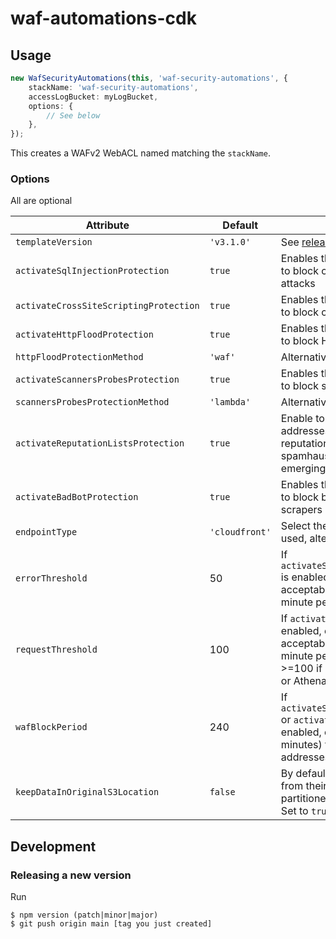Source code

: # waf-automations-cdk

## Usage

```typescript
new WafSecurityAutomations(this, 'waf-security-automations', {
    stackName: 'waf-security-automations',
    accessLogBucket: myLogBucket,
    options: {
        // See below
    },
});
```

This creates a WAFv2 WebACL named matching the `stackName`.

### Options

All are optional

| Attribute                              | Default        | Description                                                                                                                                                           |
| ---------                              | -------        | -----------                                                                                                                                                           |
| `templateVersion`                      | `'v3.1.0'`     | See [releases](https://github.com/awslabs/aws-waf-security-automations/releases).                                                                                     |
| `activateSqlInjectionProtection`       | `true`         | Enables the component designed to block common SQL injection attacks                                                                                                  |
| `activateCrossSiteScriptingProtection` | `true`         | Enables the component designed to block common XSS attacks                                                                                                            |
| `activateHttpFloodProtection`          | `true`         | Enables the component designed to block HTTP flood attacks                                                                                                            |
| `httpFloodProtectionMethod`            | `'waf'`        | Alternatives: `'lambda'` or `'athena'`                                                                                                                                |
| `activateScannersProbesProtection`     | `true`         | Enables the component designed to block scanners and probes                                                                                                           |
| `scannersProbesProtectionMethod`       | `'lambda'`     | Alternative: `'athena'`                                                                                                                                               |
| `activateReputationListsProtection`    | `true`         | Enable to block requests from IP addresses on third-party reputation lists (supported lists: spamhaus, torproject, and emergingthreats).                              |
| `activateBadBotProtection`             | `true`         | Enables the component designed to block bad bots and content scrapers                                                                                                 |
| `endpointType`                         | `'cloudfront'` | Select the type of resource being used, alternative: `'alb'`                                                                                                          |
| `errorThreshold`                       | 50             | If `activateScannersProbesProtection` is enabled, enter the maximum acceptable bad requests per minute per IP.                                                        |
| `requestThreshold`                     | 100            | If `activateHttpFloodProtection` is enabled, enter the maximum acceptable requests per FIVE-minute period per IP address. >=100 if using WAF, >0 if Lambda or Athena. |
| `wafBlockPeriod`                       | 240            | If `activateScannersProbesProtection` or `activateHttpFloodProtection` is enabled, enter the period (in minutes) to block applicable IP addresses.                    |
| `keepDataInOriginalS3Location`         | `false`        | By default log files will be moved from their original location to a partitioned folder structure in s3. Set to `true` to copy instead.                               |

## Development

### Releasing a new version

Run
```
$ npm version (patch|minor|major)
$ git push origin main [tag you just created]
```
####################
WHAT THE TASK ASKS:
Which of the lines above include the string "stackName"? Pick them out and copy them.

RESPONSE:
    stackName: 'waf-security-automations',
This creates a WAFv2 WebACL named matching the `stackName`.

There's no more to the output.